= Beginning of Section =

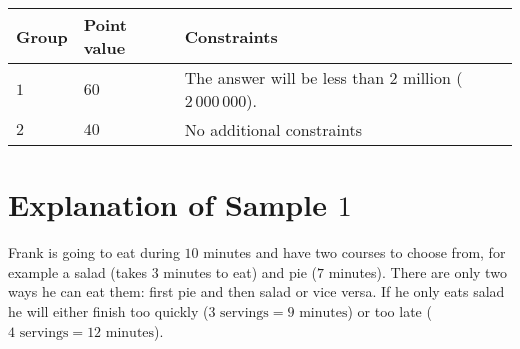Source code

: \noindent
\begin{tabular}{| l | l | p{10cm} |}
    \hline
    \textbf{Group} & \textbf{Point value} & \textbf{Constraints} \\ \hline
    $1$    & $60$        & The answer will be less than $2$ million ($2\,000\,000$). \\ \hline 
    $2$    & $40$        & No additional constraints \\ \hline
\end{tabular}

\section*{Explanation of Sample $1$}
Frank is going to eat during $10$ minutes and have two courses to choose from, for example a salad (takes $3$ minutes to eat) and pie ($7$ minutes).
There are only two ways he can eat them: first pie and then salad or vice versa.
If he only eats salad he will either finish too quickly ($3 \text{ servings} = 9 \text{ minutes}$) or too late ($4 \text{ servings} = 12 \text{ minutes}$).
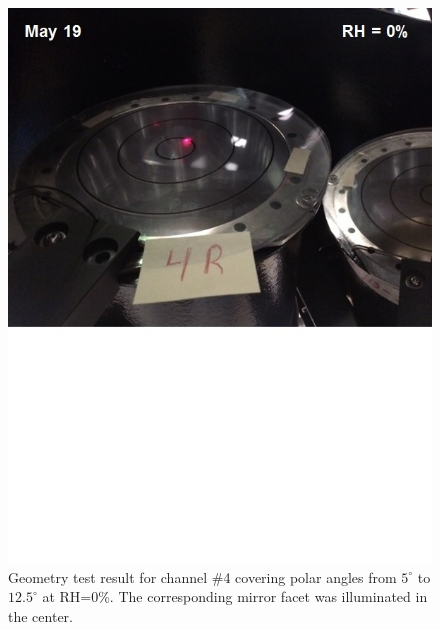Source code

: \begin{figure}[ht]
    \centering
    \includegraphics[width=1.0\linewidth,trim={0 8.5cm 0 0},clip]{images/GEO_TEST_4_Zero.jpg}
    \caption{Geometry test result for channel \#4 covering polar angles from $5^\circ$ to $12.5^\circ$ at
      RH=0\%. The corresponding mirror facet was illuminated in the center.}
    \label{fig:GEO_TEST_4_Zero}
\end{figure}

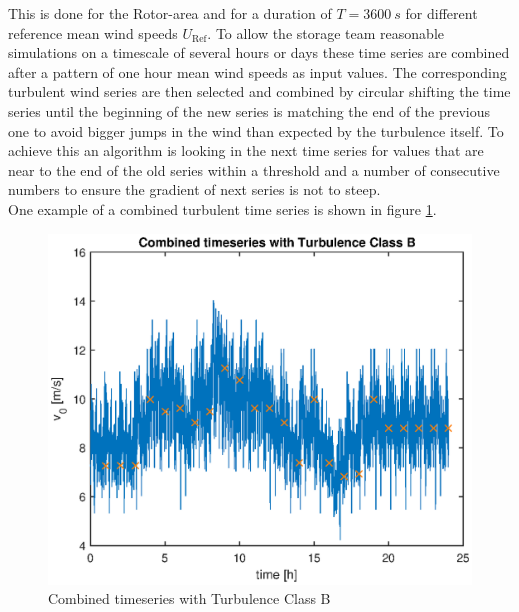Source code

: This is done for the Rotor-area and for a duration of $T = \SI{3600}{s}$ for different reference mean wind speeds $U_{\text{Ref}}$. To allow the storage team reasonable simulations on a timescale of several hours or days these time series are combined after a pattern of one hour mean wind speeds as input values. The corresponding turbulent wind series are then selected and combined by circular shifting the time series until the beginning of the new series is matching the end of the previous one to avoid bigger jumps in the wind than expected by the turbulence itself. To achieve this an algorithm is looking in the next time series for values that are near to the end of the old series within a threshold and a number of consecutive numbers to ensure the gradient of next series is not to steep. \\
One example of a combined turbulent time series is shown in figure \ref{fig:TurbWindField}.
\begin{figure}[tbh]
	\centering	
	\includegraphics[width=12cm]{Figures/TurbWindField.eps}
	\caption{Combined timeseries with Turbulence Class B}
	\label{fig:TurbWindField}
\end{figure}    
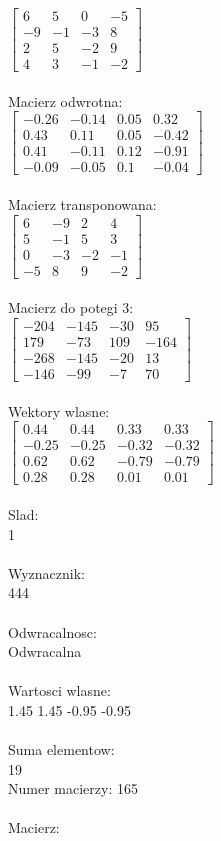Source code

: \documentclass[a4paper,12pt]{article}
\begin{document}
$\begin{bmatrix} 6&5&0&-5\\-9&-1&-3&8\\2&5&-2&9\\4&3&-1&-2 \end{bmatrix}$
\\
\\
Macierz odwrotna:\\

$\begin{bmatrix} -0.26&-0.14&0.05&0.32\\0.43&0.11&0.05&-0.42\\0.41&-0.11&0.12&-0.91\\-0.09&-0.05&0.1&-0.04 \end{bmatrix}$
\\
\\
Macierz transponowana:\\

$\begin{bmatrix} 6&-9&2&4\\5&-1&5&3\\0&-3&-2&-1\\-5&8&9&-2 \end{bmatrix}$
\\
\\
Macierz do potegi 3:\\

$\begin{bmatrix} -204&-145&-30&95\\179&-73&109&-164\\-268&-145&-20&13\\-146&-99&-7&70 \end{bmatrix}$
\\
\\
Wektory wlasne:\\

$\begin{bmatrix} 0.44&0.44&0.33&0.33\\-0.25&-0.25&-0.32&-0.32\\0.62&0.62&-0.79&-0.79\\0.28&0.28&0.01&0.01 \end{bmatrix}$
\\
\\
Slad:\\
1
\\
\\
Wyznacznik:\\
444
\\
\\
Odwracalnosc:\\
Odwracalna
\\
\\
Wartosci wlasne:\\
1.45 1.45 -0.95 -0.95
\\
\\
Suma elementow:\\
19
\\
\newpage
Numer macierzy:
165
\\
\\
Macierz:\\
\end{document}
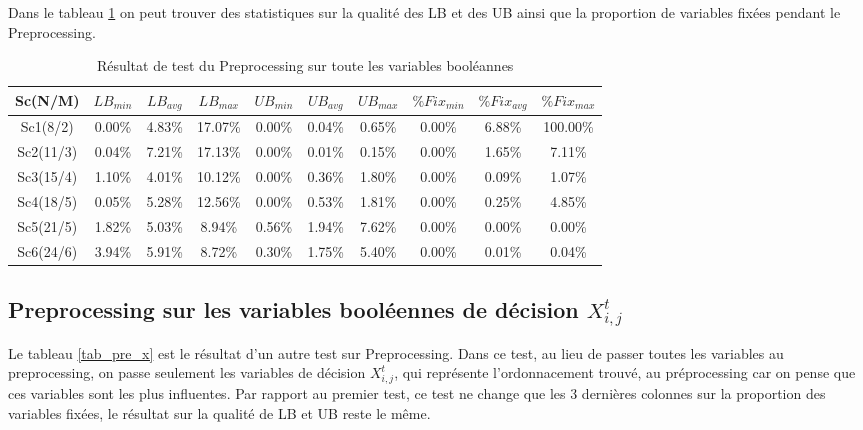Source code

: \documentclass[twoside,fleqn]{EPURapport}
\begin{document}
Dans le tableau \ref{tab_pre} on peut trouver des statistiques sur la qualité des LB et des UB ainsi que la proportion de variables fixées pendant le Preprocessing.
\bigskip
\begin{table}[h]
    \centering
    \begin{tabular}{|c|c|c|c|c|c|c|c|c|c|}
    	\hline
    	Sc(N/M)	& $LB_{min}$ & $LB_{avg}$ & $LB_{max}$ & $UB_{min}$ & $UB_{avg}$ & $UB_{max}$ & $\%Fix_{min}$ & $\%Fix_{avg}$ & $\%Fix_{max}$\\ \hline
		Sc1(8/2) & 0.00\%  &4.83\%  &17.07\%  &0.00\% & 0.04\%  &0.65\%  &0.00\%  &6.88\%  &100.00\% \\ \hline
Sc2(11/3)&  0.04\% & 7.21\% & 17.13\% & 0.00\%&  0.01\% & 0.15\% & 0.00\% & 1.65\% & 7.11\%\\ \hline
Sc3(15/4)&  1.10\% & 4.01\% & 10.12\% & 0.00\%&  0.36\% & 1.80\% & 0.00\% & 0.09\% & 1.07\%\\ \hline
Sc4(18/5)&  0.05\% & 5.28\% & 12.56\% & 0.00\%&  0.53\% & 1.81\% & 0.00\% & 0.25\% & 4.85\%\\ \hline
Sc5(21/5)&  1.82\% & 5.03\% & 8.94\%  &0.56\% & 1.94\%  &7.62\%  &0.00\%  &0.00\%  &0.00\%\\ \hline
Sc6(24/6)&  3.94\% & 5.91\% & 8.72\%  &0.30\% & 1.75\%  &5.40\%  &0.00\%  &0.01\%  &0.04\%\\ \hline
    \end{tabular}
    \label{tab_pre}
    \caption{Résultat de test du Preprocessing sur toute les variables booléannes}
\end{table}
\bigskip

\subsection{Preprocessing sur les variables booléennes de décision $X^t_{i,j}$}
Le tableau \ref{tab_pre_x} est le résultat d'un autre test sur Preprocessing. Dans ce test, au lieu de passer toutes les variables au preprocessing, on passe seulement les variables de décision $X^t_{i,j}$, qui représente l'ordonnacement trouvé, au préprocessing car on pense que ces variables sont les plus influentes. Par rapport au premier test, ce test ne change que les 3 dernières colonnes sur la proportion des variables fixées, le résultat sur la qualité de LB et UB reste le même.
\end{document}
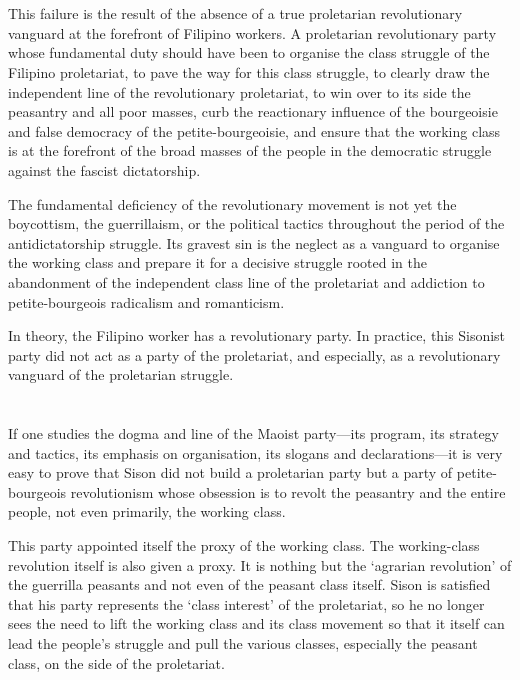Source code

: \section{}
This failure 
is the result 
of the absence 
of a true proletarian revolutionary vanguard
at the forefront of Filipino workers.
A proletarian revolutionary party whose fundamental duty should have been
to organise the class struggle of the Filipino proletariat, 
to pave the way for this class struggle, 
to clearly draw the independent line of the revolutionary proletariat, 
to win over to its side the peasantry and all poor masses, 
curb the reactionary influence of the bourgeoisie 
and false democracy of the petite-bourgeoisie, 
and ensure that the working class 
is at the forefront of the broad masses of the people 
in the democratic struggle against the fascist dictatorship.

The fundamental deficiency of the revolutionary movement 
is not yet the boycottism, 
the guerrillaism, 
or the political tactics 
throughout the period of the antidictatorship struggle. 
Its gravest sin 
is the neglect as a vanguard 
to organise the working class 
and prepare it for a decisive struggle 
rooted in the abandonment of the independent class line of the proletariat
and addiction to petite-bourgeois radicalism and romanticism.

In theory,
the Filipino worker has a revolutionary party.
In practice,
this Sisonist party 
did not act as a party of the proletariat,
and especially,
as a revolutionary vanguard of the proletarian struggle.


\section{}
If one studies the dogma and line of the Maoist party---its program, 
its strategy and tactics, 
its emphasis on organisation, 
its slogans and declarations---it 
is very easy to prove that Sison 
did not build a proletarian party 
but a party of petite-bourgeois revolutionism 
whose obsession is to revolt the peasantry and the entire people, 
not even primarily, the working class.

This party appointed itself the proxy of the working class. 
The working-class revolution itself is also given a proxy. 
It is nothing but the `agrarian revolution' 
of the guerrilla peasants 
and not even of the peasant class itself. 
Sison is satisfied that his party represents 
the `class interest' of the proletariat, 
so he no longer sees the need to lift 
the working class and its class movement 
so that it itself can lead the people's struggle 
and pull the various classes, 
especially the peasant class, 
on the side of the proletariat.

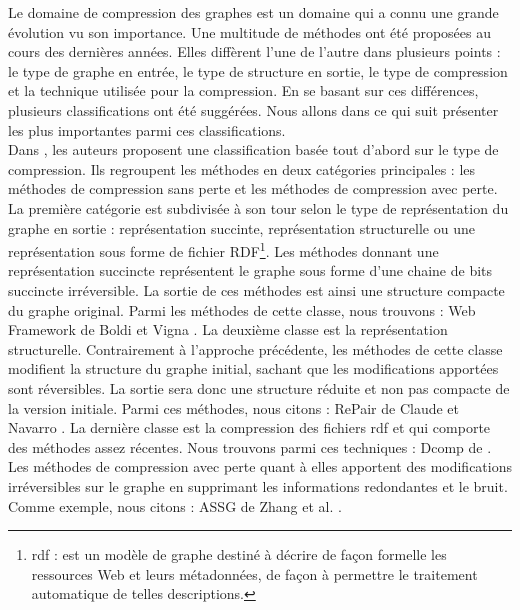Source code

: Le domaine de compression des graphes est un domaine qui a connu une grande évolution vu son importance. Une multitude de méthodes ont été proposées au cours des dernières années. Elles diffèrent l'une de l'autre dans plusieurs points : le type de graphe en entrée, le type de structure en sortie, le type de compression et la technique utilisée pour la compression. En se basant sur ces différences, plusieurs classifications ont été suggérées. Nous allons dans ce qui suit présenter les plus importantes parmi ces classifications.\\

Dans \citep{maneth2015survey}, les auteurs proposent une classification basée tout d'abord sur le type de compression. Ils regroupent les méthodes en deux catégories principales : les méthodes de compression sans perte et les méthodes de compression avec perte. La première catégorie est subdivisée à son tour selon le type de représentation du graphe en sortie : représentation succinte, représentation structurelle ou une représentation sous forme de fichier RDF\footnote{\gls{rdf} : est un modèle de graphe destiné à décrire de façon formelle les ressources Web et leurs métadonnées, de façon à permettre le traitement automatique de telles descriptions.}. 
Les méthodes donnant une représentation succincte représentent le graphe sous forme d'une chaine de bits succincte irréversible. La sortie de ces méthodes est ainsi une structure compacte du graphe original. Parmi les méthodes de cette classe, nous trouvons : Web Framework de Boldi et Vigna \citep{boldi2004webgraph}. La deuxième classe est la représentation structurelle. Contrairement à l'approche précédente, les méthodes de cette classe modifient la structure du graphe initial, sachant que les modifications apportées sont réversibles. La sortie sera donc une structure réduite et non pas compacte de la version initiale. Parmi ces méthodes, nous citons : RePair de Claude et Navarro \citep{claude2010fast}. La dernière classe est la compression  des fichiers \gls{rdf} et qui comporte des méthodes assez récentes. Nous trouvons parmi ces techniques : Dcomp de \citep{martinez2012compression} . Les méthodes de compression avec perte quant à elles apportent des modifications irréversibles sur le graphe en supprimant les informations redondantes et le bruit. Comme exemple, nous citons : ASSG de Zhang et al. \citep{zhang2014assg}.\\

= End of Section =

- ASSIGNED TASK
The answer must consist of every line above that holds the string "Filipino", copied exactly.

- ANSWER BOX
at the forefront of Filipino workers.
to organise the class struggle of the Filipino proletariat, 
the Filipino worker has a revolutionary party.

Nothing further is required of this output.